(Saved data entries)
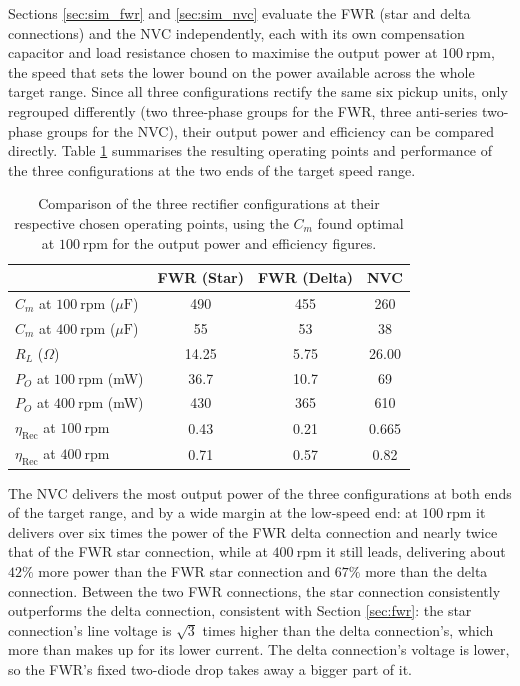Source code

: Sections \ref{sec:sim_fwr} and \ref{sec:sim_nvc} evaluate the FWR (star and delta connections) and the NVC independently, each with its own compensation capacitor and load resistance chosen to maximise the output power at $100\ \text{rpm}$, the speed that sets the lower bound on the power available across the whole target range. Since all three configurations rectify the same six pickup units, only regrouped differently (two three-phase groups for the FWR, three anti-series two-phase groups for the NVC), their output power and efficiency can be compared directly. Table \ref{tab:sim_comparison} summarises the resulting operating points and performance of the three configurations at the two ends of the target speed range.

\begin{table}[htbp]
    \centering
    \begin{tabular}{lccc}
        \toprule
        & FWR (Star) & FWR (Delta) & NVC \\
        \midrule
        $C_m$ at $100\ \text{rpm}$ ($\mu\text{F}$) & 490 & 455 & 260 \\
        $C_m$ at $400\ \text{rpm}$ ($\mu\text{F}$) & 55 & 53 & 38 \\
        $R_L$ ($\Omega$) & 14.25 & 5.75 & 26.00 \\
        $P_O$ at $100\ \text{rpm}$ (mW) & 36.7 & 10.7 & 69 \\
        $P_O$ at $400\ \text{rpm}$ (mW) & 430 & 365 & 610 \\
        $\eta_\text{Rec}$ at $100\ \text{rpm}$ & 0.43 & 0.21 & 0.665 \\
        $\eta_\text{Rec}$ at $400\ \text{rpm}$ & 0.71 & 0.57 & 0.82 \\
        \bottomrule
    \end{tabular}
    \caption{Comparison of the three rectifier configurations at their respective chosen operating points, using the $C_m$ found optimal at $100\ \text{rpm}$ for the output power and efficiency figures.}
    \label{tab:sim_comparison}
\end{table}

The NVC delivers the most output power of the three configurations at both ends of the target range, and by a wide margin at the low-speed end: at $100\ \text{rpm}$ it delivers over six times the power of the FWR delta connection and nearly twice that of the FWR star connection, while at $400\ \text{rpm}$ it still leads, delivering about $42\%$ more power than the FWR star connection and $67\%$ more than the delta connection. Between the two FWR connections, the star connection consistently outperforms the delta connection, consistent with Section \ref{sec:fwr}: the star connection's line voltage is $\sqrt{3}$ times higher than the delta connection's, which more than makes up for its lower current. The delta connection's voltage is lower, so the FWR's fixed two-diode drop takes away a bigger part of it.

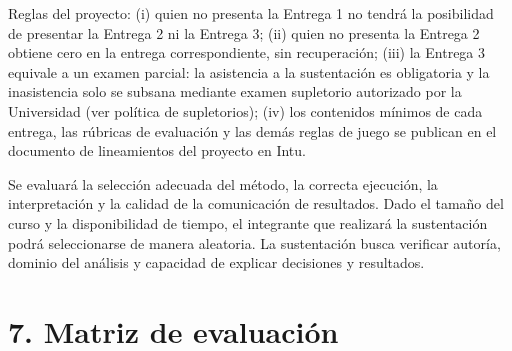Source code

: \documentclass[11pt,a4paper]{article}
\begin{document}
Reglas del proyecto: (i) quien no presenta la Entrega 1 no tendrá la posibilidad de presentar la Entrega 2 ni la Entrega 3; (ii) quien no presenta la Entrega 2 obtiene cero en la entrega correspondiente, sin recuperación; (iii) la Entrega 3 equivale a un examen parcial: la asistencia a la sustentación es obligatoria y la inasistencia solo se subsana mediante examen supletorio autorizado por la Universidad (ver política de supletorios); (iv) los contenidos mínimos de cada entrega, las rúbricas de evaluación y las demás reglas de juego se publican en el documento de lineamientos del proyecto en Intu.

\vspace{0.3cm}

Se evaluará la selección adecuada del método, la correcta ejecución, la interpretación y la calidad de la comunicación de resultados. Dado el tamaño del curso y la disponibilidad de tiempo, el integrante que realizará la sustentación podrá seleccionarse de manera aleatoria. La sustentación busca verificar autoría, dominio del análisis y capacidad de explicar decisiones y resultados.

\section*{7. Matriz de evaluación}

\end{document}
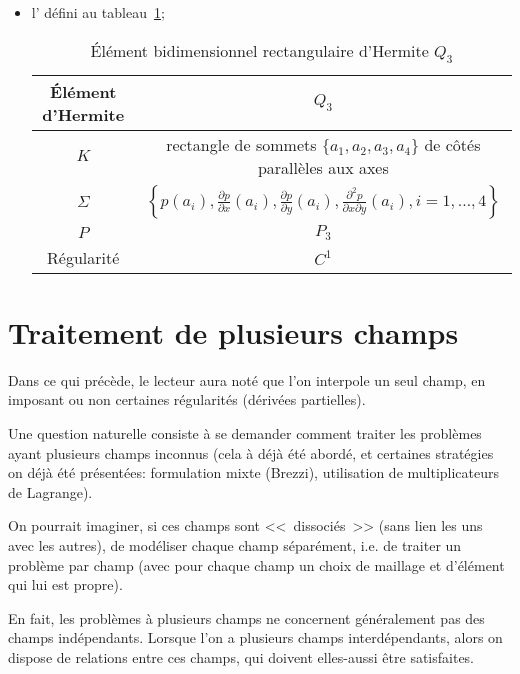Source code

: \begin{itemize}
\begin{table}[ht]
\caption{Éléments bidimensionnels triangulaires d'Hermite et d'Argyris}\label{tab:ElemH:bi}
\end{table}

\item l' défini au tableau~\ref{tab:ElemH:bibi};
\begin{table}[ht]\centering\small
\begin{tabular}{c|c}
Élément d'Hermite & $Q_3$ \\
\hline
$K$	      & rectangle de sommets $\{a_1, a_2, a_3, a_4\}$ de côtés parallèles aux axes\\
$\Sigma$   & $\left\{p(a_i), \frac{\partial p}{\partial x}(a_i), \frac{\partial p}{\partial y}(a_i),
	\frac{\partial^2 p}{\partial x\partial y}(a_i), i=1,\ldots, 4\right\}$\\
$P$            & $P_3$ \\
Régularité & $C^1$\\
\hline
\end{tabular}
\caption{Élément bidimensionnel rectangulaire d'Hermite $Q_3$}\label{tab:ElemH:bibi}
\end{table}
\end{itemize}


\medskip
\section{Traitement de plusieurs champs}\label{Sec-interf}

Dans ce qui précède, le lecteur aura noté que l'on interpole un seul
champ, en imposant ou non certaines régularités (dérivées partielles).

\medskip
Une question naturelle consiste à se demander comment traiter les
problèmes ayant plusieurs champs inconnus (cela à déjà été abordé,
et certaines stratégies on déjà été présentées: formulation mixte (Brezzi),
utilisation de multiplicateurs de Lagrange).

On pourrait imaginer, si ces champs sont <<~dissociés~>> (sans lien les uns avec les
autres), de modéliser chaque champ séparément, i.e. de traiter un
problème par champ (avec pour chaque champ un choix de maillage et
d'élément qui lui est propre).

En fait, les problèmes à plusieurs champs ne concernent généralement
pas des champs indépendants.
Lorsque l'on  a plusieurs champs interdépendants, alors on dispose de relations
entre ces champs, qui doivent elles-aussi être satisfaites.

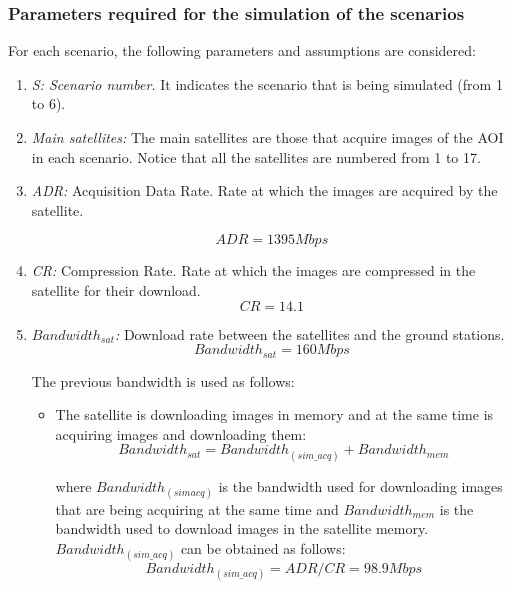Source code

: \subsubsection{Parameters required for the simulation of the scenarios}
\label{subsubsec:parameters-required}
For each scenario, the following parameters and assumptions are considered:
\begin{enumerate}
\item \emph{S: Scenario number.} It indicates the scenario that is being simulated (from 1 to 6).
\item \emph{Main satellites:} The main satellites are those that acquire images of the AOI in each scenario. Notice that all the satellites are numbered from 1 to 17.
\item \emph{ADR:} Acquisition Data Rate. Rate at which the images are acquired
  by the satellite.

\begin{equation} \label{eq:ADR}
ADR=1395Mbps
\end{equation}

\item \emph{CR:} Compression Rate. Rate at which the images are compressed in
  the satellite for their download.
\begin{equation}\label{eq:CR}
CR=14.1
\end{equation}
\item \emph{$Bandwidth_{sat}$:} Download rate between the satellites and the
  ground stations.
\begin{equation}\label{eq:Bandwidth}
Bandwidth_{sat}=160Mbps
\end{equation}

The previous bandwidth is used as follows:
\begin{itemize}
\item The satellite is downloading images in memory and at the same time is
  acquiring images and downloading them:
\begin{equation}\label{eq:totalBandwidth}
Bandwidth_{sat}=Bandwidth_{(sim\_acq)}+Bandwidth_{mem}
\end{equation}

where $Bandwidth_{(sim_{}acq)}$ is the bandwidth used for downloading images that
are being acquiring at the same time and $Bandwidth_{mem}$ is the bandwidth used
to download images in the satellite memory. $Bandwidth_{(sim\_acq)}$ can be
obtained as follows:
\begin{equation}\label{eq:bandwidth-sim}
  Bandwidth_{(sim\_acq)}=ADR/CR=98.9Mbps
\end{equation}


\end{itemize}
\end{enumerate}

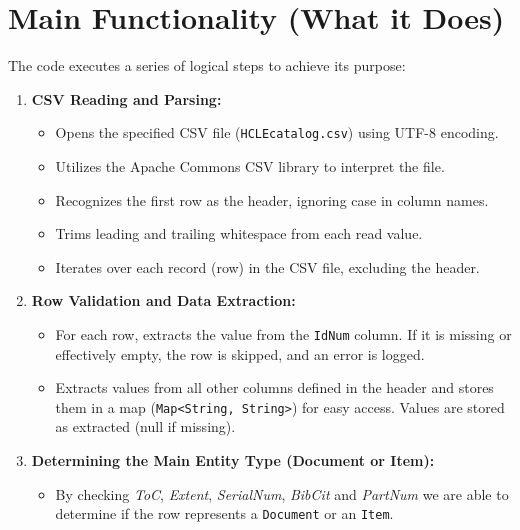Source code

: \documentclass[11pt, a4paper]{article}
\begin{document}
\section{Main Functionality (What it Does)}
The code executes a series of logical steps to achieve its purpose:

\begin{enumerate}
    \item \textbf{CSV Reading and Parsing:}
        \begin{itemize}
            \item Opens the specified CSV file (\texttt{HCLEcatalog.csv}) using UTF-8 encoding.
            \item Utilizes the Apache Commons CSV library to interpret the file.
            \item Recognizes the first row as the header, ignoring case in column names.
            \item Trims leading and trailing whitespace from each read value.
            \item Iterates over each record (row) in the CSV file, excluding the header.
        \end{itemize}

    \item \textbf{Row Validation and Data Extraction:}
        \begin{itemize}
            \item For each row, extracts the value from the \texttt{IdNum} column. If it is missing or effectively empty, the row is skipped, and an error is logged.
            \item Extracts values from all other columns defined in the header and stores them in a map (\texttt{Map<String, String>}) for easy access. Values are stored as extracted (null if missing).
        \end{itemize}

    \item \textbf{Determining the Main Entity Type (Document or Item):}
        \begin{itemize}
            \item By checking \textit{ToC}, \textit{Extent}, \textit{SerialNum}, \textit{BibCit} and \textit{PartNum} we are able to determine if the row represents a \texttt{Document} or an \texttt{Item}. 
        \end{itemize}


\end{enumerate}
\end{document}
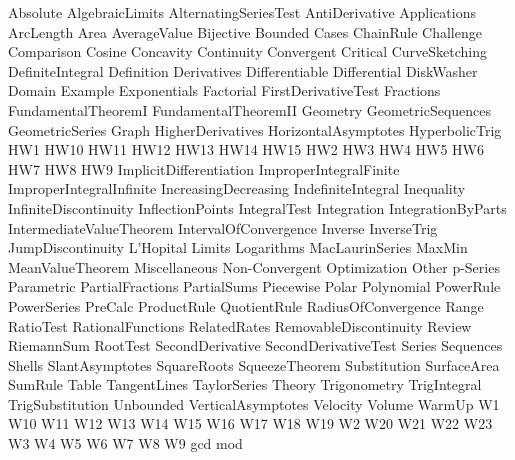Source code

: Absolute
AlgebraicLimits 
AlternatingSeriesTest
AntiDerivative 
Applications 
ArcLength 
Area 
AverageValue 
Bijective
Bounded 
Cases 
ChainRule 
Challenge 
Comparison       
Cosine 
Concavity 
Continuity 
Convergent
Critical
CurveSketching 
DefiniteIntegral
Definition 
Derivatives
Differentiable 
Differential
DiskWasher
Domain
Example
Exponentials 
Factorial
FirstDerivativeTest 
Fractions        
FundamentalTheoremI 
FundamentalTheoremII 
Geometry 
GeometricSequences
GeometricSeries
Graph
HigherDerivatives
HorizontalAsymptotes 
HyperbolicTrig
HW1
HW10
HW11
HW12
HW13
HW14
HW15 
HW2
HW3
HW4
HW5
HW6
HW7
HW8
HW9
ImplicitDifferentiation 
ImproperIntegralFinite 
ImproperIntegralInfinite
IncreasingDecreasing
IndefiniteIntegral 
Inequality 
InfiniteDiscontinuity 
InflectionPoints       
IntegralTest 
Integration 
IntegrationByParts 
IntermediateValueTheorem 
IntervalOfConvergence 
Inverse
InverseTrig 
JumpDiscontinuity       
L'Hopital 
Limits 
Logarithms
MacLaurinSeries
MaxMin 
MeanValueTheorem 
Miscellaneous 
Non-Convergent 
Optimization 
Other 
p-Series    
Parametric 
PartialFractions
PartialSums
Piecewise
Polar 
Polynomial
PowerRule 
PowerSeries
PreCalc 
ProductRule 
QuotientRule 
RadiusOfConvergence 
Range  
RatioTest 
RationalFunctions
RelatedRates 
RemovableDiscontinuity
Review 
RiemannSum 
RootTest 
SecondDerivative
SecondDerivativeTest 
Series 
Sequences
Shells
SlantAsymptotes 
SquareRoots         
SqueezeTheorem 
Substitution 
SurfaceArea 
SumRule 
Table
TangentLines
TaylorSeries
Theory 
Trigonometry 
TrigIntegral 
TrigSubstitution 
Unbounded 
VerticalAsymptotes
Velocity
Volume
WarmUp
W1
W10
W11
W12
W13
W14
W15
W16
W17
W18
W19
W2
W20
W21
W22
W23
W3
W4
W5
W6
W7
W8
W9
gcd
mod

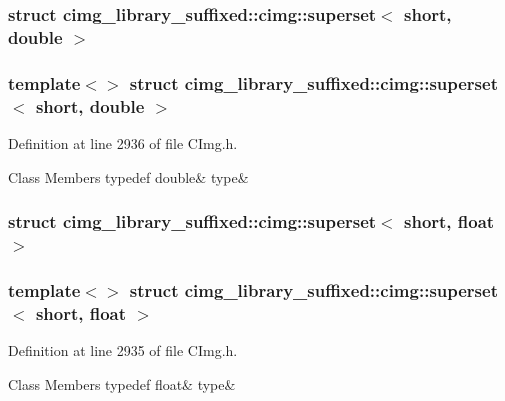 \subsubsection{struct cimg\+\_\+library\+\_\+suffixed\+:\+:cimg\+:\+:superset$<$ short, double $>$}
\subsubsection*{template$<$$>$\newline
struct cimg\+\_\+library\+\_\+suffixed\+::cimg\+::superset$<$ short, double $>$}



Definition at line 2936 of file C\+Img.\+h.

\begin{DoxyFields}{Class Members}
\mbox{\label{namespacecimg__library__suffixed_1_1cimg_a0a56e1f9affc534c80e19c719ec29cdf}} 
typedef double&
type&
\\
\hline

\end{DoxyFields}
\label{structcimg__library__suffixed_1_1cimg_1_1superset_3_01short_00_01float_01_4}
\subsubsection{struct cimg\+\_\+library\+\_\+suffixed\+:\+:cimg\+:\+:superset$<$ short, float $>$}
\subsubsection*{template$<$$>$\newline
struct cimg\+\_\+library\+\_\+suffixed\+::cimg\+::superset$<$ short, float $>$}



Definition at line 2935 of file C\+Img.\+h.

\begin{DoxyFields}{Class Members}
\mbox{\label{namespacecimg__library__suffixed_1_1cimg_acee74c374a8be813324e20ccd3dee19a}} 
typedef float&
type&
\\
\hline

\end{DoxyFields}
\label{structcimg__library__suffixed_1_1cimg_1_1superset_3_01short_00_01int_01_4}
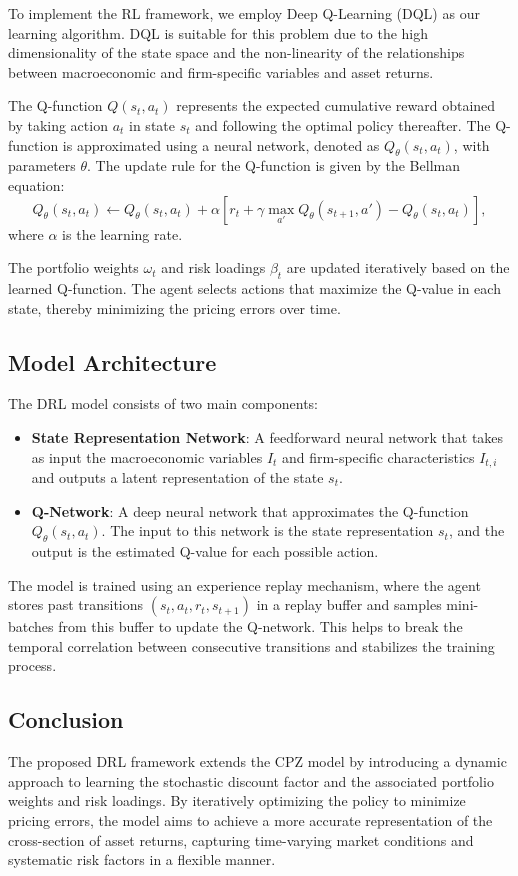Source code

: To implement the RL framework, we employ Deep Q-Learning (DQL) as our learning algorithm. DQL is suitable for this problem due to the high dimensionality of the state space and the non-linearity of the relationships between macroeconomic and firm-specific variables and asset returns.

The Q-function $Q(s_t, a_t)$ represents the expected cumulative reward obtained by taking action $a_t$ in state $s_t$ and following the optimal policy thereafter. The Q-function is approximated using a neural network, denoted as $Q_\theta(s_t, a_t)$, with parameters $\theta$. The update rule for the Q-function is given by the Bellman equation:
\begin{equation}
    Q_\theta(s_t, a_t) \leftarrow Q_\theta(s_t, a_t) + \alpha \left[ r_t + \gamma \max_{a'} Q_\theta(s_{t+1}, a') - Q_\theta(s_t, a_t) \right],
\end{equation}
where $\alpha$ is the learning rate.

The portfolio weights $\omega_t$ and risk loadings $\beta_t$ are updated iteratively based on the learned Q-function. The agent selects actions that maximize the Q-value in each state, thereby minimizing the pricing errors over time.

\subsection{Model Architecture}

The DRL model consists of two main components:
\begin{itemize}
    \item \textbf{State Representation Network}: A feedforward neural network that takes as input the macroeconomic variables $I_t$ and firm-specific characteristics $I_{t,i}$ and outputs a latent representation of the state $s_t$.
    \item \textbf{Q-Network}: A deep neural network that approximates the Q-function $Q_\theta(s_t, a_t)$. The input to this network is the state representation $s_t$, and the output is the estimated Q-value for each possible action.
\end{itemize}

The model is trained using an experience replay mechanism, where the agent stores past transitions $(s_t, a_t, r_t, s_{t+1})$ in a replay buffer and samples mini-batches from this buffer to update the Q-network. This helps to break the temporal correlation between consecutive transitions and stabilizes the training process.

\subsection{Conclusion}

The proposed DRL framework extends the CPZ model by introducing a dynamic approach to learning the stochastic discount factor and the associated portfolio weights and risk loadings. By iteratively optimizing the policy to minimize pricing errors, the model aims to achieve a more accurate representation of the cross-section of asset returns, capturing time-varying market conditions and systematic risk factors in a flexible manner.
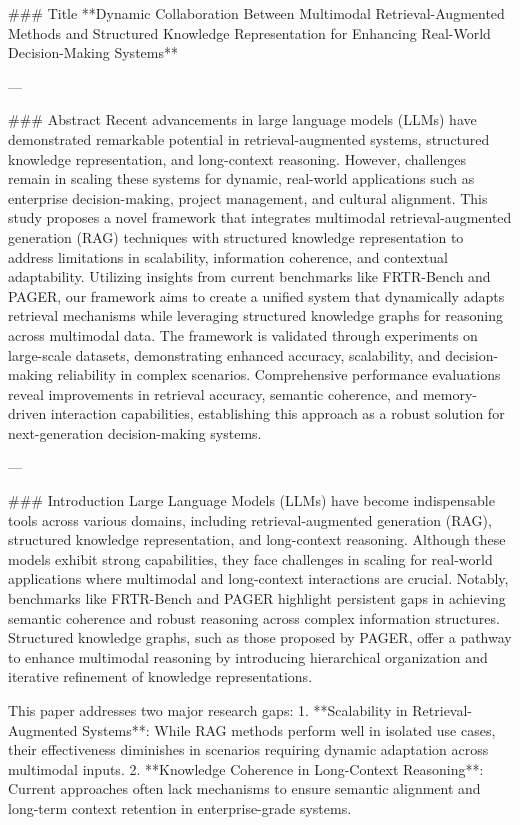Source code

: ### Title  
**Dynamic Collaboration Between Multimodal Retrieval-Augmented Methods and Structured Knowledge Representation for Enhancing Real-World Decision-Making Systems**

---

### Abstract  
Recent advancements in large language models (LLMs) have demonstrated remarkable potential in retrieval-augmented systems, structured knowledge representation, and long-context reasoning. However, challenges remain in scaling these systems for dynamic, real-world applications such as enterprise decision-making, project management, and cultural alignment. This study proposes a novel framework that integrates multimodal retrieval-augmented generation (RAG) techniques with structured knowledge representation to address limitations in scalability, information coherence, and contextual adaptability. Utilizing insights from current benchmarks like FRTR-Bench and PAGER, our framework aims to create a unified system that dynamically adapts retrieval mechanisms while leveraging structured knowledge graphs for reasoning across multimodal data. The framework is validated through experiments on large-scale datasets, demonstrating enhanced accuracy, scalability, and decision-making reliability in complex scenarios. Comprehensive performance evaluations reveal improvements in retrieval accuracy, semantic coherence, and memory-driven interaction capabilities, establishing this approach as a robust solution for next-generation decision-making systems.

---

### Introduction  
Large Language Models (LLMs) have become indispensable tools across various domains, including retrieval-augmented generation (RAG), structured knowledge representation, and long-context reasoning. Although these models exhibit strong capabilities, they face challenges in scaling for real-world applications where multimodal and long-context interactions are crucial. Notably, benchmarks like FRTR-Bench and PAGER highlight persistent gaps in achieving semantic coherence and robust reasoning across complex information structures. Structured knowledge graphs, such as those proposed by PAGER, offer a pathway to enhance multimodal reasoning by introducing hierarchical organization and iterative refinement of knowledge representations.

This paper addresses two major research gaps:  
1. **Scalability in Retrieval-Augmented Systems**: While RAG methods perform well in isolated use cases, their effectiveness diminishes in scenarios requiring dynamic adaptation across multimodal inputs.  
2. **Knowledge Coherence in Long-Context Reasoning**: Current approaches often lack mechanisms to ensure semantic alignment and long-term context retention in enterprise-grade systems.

*Required action*. Give back the records above exactly, limited to the lines between the one holding "InverseTrig" and the one holding "RelatedRates", inclusive.

*Output of the task*.
InverseTrig 
JumpDiscontinuity       
L'Hopital 
Limits 
Logarithms
MacLaurinSeries
MaxMin 
MeanValueTheorem 
Miscellaneous 
Non-Convergent 
Optimization 
Other 
p-Series    
Parametric 
PartialFractions
PartialSums
Piecewise
Polar 
Polynomial
PowerRule 
PowerSeries
PreCalc 
ProductRule 
QuotientRule 
RadiusOfConvergence 
Range  
RatioTest 
RationalFunctions
RelatedRates 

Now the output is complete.